Abstract
The objective of Microfinance institutions (MFIs) is
often two-fold; the so-called double bottom line of seeking financial return
sustainability, while also maximizing the social impact of their services on
the lives of the poor individuals they serve. The pursuit of the social impact
bottom line puts microfinance institutions in a peculiar position with regards
to the response of their cost structure to the global financial crisis. This
paper begins by investigating the impact of the global financial crisis on the
cost structure, and cost inefficiencies of MFIs given their double bottom line
pursuits. Overall, it appears that achieving growth in both dimensions of
social impact and financial sustainability, grew more costly for the MFIs
directly because of the global financial crisis. Moreover, given the
risk-adjusted nature of the cost inefficiency measure used in the paper, the
results show that maintaining a given level of risk in the loan portfolios
became significantly more challenging for MFIs after the global financial
crisis.

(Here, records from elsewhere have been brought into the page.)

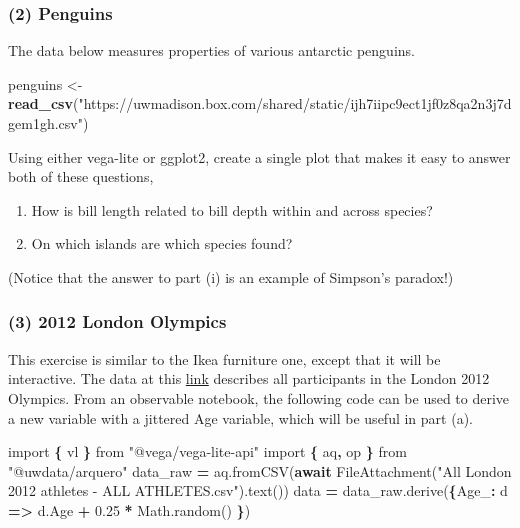\documentclass[
]{article}
\newenvironment{Shaded}{\begin{snugshade}}{\end{snugshade}}
\newcommand{\AttributeTok}[1]{\textcolor[rgb]{0.77,0.63,0.00}{#1}}
\newcommand{\ControlFlowTok}[1]{\textcolor[rgb]{0.13,0.29,0.53}{\textbf{#1}}}
\newcommand{\DataTypeTok}[1]{\textcolor[rgb]{0.13,0.29,0.53}{#1}}
\newcommand{\FloatTok}[1]{\textcolor[rgb]{0.00,0.00,0.81}{#1}}
\newcommand{\ImportTok}[1]{#1}
\newcommand{\KeywordTok}[1]{\textcolor[rgb]{0.13,0.29,0.53}{\textbf{#1}}}
\newcommand{\NormalTok}[1]{#1}
\newcommand{\OperatorTok}[1]{\textcolor[rgb]{0.81,0.36,0.00}{\textbf{#1}}}
\newcommand{\StringTok}[1]{\textcolor[rgb]{0.31,0.60,0.02}{#1}}
\newcommand{\VariableTok}[1]{\textcolor[rgb]{0.00,0.00,0.00}{#1}}
\providecommand{\tightlist}{%
  \setlength{\itemsep}{0pt}\setlength{\parskip}{0pt}}
\begin{document}
\hypertarget{penguins}{%
\subsubsection{(2) Penguins}\label{penguins}}

The data below measures properties of various antarctic penguins.

\begin{Shaded}
\begin{Highlighting}[]
\NormalTok{penguins <-}\StringTok{ }\KeywordTok{read_csv}\NormalTok{(}\StringTok{"https://uwmadison.box.com/shared/static/ijh7iipc9ect1jf0z8qa2n3j7dgem1gh.csv"}\NormalTok{)}
\end{Highlighting}
\end{Shaded}

Using either vega-lite or ggplot2, create a single plot that makes it
easy to answer both of these questions,

\begin{enumerate}
\def\labelenumi{\roman{enumi})}
\tightlist
\item
  How is bill length related to bill depth within and across species?
\item
  On which islands are which species found?
\end{enumerate}

(Notice that the answer to part (i) is an example of Simpson's paradox!)

\hypertarget{london-olympics}{%
\subsubsection{(3) 2012 London Olympics}\label{london-olympics}}

This exercise is similar to the Ikea furniture one, except that it will
be interactive. The data at this
\href{https://uwmadison.box.com/s/rzw8h2x6dp5693gdbpgxaf2koqijo12l}{link}
describes all participants in the London 2012 Olympics. From an
observable notebook, the following code can be used to derive a new
variable with a jittered Age variable, which will be useful in part (a).

\begin{Shaded}
\begin{Highlighting}[]
\ImportTok{import} \OperatorTok{\{}\NormalTok{ vl }\OperatorTok{\}} \ImportTok{from} \StringTok{"@vega/vega-lite-api"}
\ImportTok{import} \OperatorTok{\{}\NormalTok{ aq}\OperatorTok{,}\NormalTok{ op }\OperatorTok{\}} \ImportTok{from} \StringTok{"@uwdata/arquero"}
\NormalTok{data_raw }\OperatorTok{=} \VariableTok{aq}\NormalTok{.}\AttributeTok{fromCSV}\NormalTok{(}\ControlFlowTok{await} \AttributeTok{FileAttachment}\NormalTok{(}\StringTok{"All London 2012 athletes - ALL ATHLETES.csv"}\NormalTok{).}\AttributeTok{text}\NormalTok{())}
\NormalTok{data }\OperatorTok{=} \VariableTok{data_raw}\NormalTok{.}\AttributeTok{derive}\NormalTok{(}\OperatorTok{\{}\DataTypeTok{Age_}\OperatorTok{:}\NormalTok{ d }\KeywordTok{=>} \VariableTok{d}\NormalTok{.}\AttributeTok{Age} \OperatorTok{+} \FloatTok{0.25} \OperatorTok{*} \VariableTok{Math}\NormalTok{.}\AttributeTok{random}\NormalTok{() }\OperatorTok{\}}\NormalTok{)}
\end{Highlighting}
\end{Shaded}
\end{document}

In addition, the analysis performed here finds that more than
two-thirds of the institutions in the industry are operating under economies of
scale, although the proportion decreased after the global financial crisis.
This suggests that some progress is evident towards broader achievement of the
cost benefits of scale, but that the industry on average still has room for
consolidations, mergers, and acquisitions. The analysis uses a time-invariant
panel Stochastic Frontier Analysis with standard errors clustered at the
country level. The data, from the Mix Market database, comprises 1400
Microfinance institutions across 108 countries.